#### Work task
Your task is to copy each line of the material that includes "accommodations".

#### Records for the task

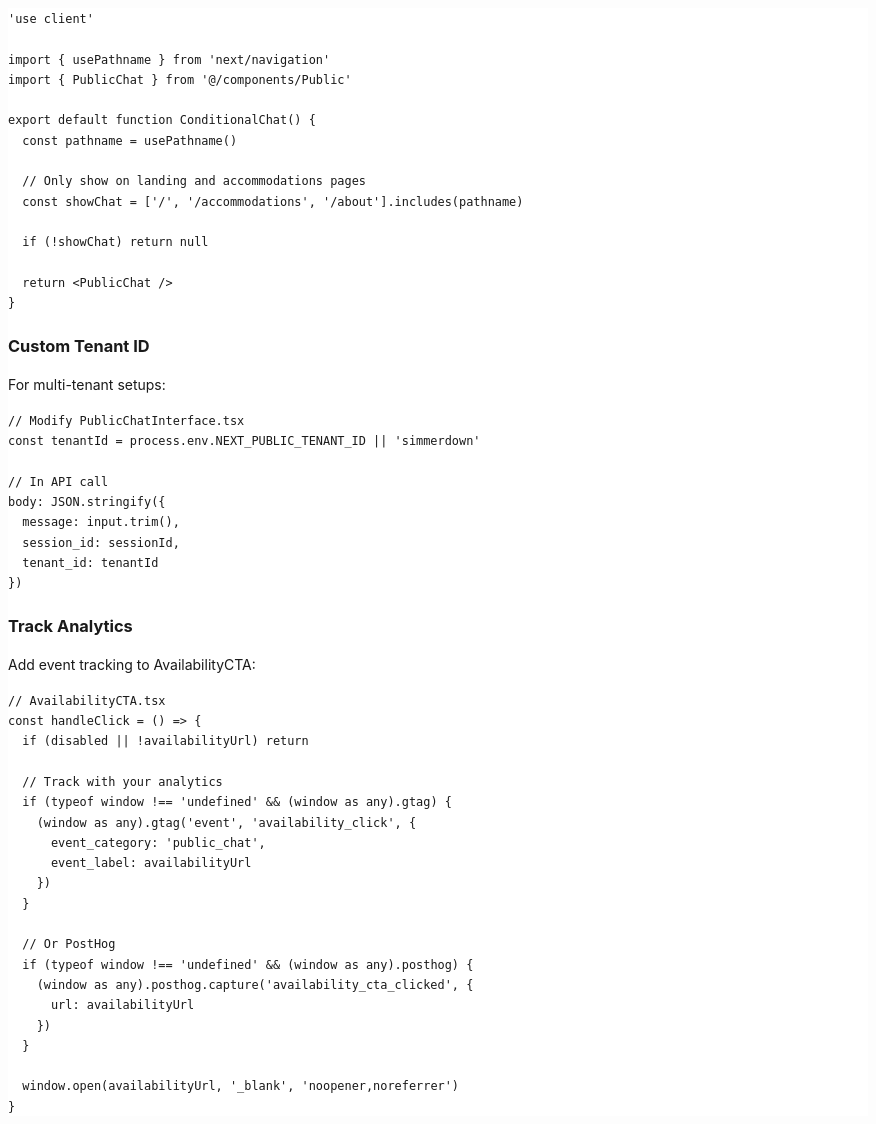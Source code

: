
 ```tsx
'use client'

import { usePathname } from 'next/navigation'
import { PublicChat } from '@/components/Public'

export default function ConditionalChat() {
  const pathname = usePathname()

  // Only show on landing and accommodations pages
  const showChat = ['/', '/accommodations', '/about'].includes(pathname)

  if (!showChat) return null

  return <PublicChat />
}
```

### Custom Tenant ID

For multi-tenant setups:

```tsx
// Modify PublicChatInterface.tsx
const tenantId = process.env.NEXT_PUBLIC_TENANT_ID || 'simmerdown'

// In API call
body: JSON.stringify({
  message: input.trim(),
  session_id: sessionId,
  tenant_id: tenantId
})
```

### Track Analytics

Add event tracking to AvailabilityCTA:

```tsx
// AvailabilityCTA.tsx
const handleClick = () => {
  if (disabled || !availabilityUrl) return

  // Track with your analytics
  if (typeof window !== 'undefined' && (window as any).gtag) {
    (window as any).gtag('event', 'availability_click', {
      event_category: 'public_chat',
      event_label: availabilityUrl
    })
  }

  // Or PostHog
  if (typeof window !== 'undefined' && (window as any).posthog) {
    (window as any).posthog.capture('availability_cta_clicked', {
      url: availabilityUrl
    })
  }

  window.open(availabilityUrl, '_blank', 'noopener,noreferrer')
}
```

#### Exercise response
  // Only show on landing and accommodations pages
  const showChat = ['/', '/accommodations', '/about'].includes(pathname)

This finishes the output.